To do – Please repeat every record below exactly as written, but leave out the pictures.

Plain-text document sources

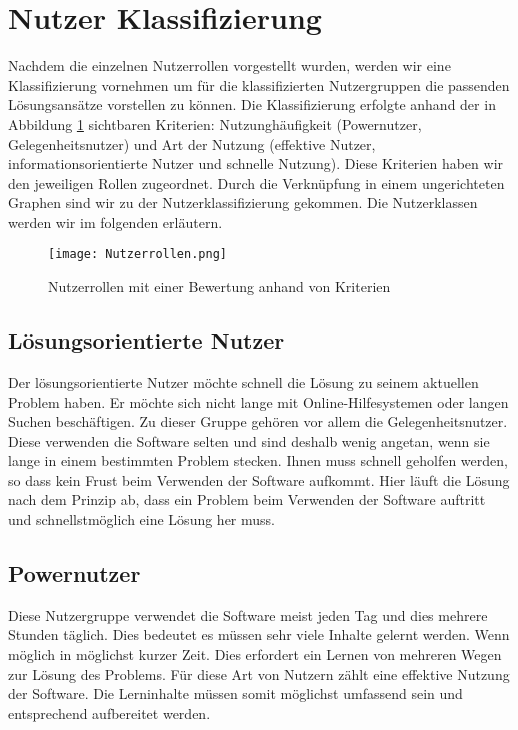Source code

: \section{Nutzer Klassifizierung}
Nachdem die einzelnen Nutzerrollen vorgestellt wurden, werden wir eine Klassifizierung vornehmen um für die klassifizierten Nutzergruppen die passenden Lösungsansätze vorstellen zu können. Die Klassifizierung erfolgte anhand der in Abbildung \ref{img1:userRoles} sichtbaren Kriterien: Nutzunghäufigkeit (Powernutzer, Gelegenheitsnutzer) und Art der Nutzung (effektive Nutzer, informationsorientierte Nutzer und schnelle Nutzung). Diese Kriterien haben wir den jeweiligen Rollen zugeordnet. Durch die Verknüpfung in einem ungerichteten Graphen sind wir zu der Nutzerklassifizierung gekommen. Die Nutzerklassen werden wir im folgenden erläutern.
\begin{figure}[ht]
\begin{center}
\texttt{[image: Nutzerrollen.png]}
\caption{Nutzerrollen mit einer Bewertung anhand von Kriterien}
\label{img1:userRoles}
\end{center}
\end{figure} 

\subsection{Lösungsorientierte Nutzer}
Der lösungsorientierte Nutzer möchte schnell die Lösung zu seinem aktuellen Problem haben. Er möchte sich nicht lange mit Online-Hilfesystemen oder langen Suchen beschäftigen. Zu dieser Gruppe gehören vor allem die Gelegenheitsnutzer. Diese verwenden die Software selten und sind deshalb wenig angetan, wenn sie lange in einem bestimmten Problem stecken. Ihnen muss schnell geholfen werden, so dass kein Frust beim Verwenden der Software aufkommt. Hier läuft die Lösung nach dem Prinzip ab, dass ein Problem beim Verwenden der Software auftritt und schnellstmöglich eine Lösung her muss. 
\subsection{Powernutzer}
Diese Nutzergruppe verwendet die Software meist jeden Tag und dies mehrere Stunden täglich. Dies bedeutet es müssen sehr viele Inhalte gelernt werden. Wenn möglich in möglichst kurzer Zeit. Dies erfordert ein Lernen von mehreren Wegen zur Lösung des Problems. Für diese Art von Nutzern zählt eine effektive Nutzung der Software. Die Lerninhalte müssen somit möglichst umfassend sein und entsprechend aufbereitet werden.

Answer area –
Source code

: \section{Nutzer Klassifizierung}
Nachdem die einzelnen Nutzerrollen vorgestellt wurden, werden wir eine Klassifizierung vornehmen um für die klassifizierten Nutzergruppen die passenden Lösungsansätze vorstellen zu können. Die Klassifizierung erfolgte anhand der in Abbildung \ref{img1:userRoles} sichtbaren Kriterien: Nutzunghäufigkeit (Powernutzer, Gelegenheitsnutzer) und Art der Nutzung (effektive Nutzer, informationsorientierte Nutzer und schnelle Nutzung). Diese Kriterien haben wir den jeweiligen Rollen zugeordnet. Durch die Verknüpfung in einem ungerichteten Graphen sind wir zu der Nutzerklassifizierung gekommen. Die Nutzerklassen werden wir im folgenden erläutern.
\begin{figure}[ht]
\begin{center}
\texttt{[image: Nutzerrollen.png]}
\caption{Nutzerrollen mit einer Bewertung anhand von Kriterien}
\label{img1:userRoles}
\end{center}
\end{figure} 

\subsection{Lösungsorientierte Nutzer}
Der lösungsorientierte Nutzer möchte schnell die Lösung zu seinem aktuellen Problem haben. Er möchte sich nicht lange mit Online-Hilfesystemen oder langen Suchen beschäftigen. Zu dieser Gruppe gehören vor allem die Gelegenheitsnutzer. Diese verwenden die Software selten und sind deshalb wenig angetan, wenn sie lange in einem bestimmten Problem stecken. Ihnen muss schnell geholfen werden, so dass kein Frust beim Verwenden der Software aufkommt. Hier läuft die Lösung nach dem Prinzip ab, dass ein Problem beim Verwenden der Software auftritt und schnellstmöglich eine Lösung her muss. 
\subsection{Powernutzer}
Diese Nutzergruppe verwendet die Software meist jeden Tag und dies mehrere Stunden täglich. Dies bedeutet es müssen sehr viele Inhalte gelernt werden. Wenn möglich in möglichst kurzer Zeit. Dies erfordert ein Lernen von mehreren Wegen zur Lösung des Problems. Für diese Art von Nutzern zählt eine effektive Nutzung der Software. Die Lerninhalte müssen somit möglichst umfassend sein und entsprechend aufbereitet werden.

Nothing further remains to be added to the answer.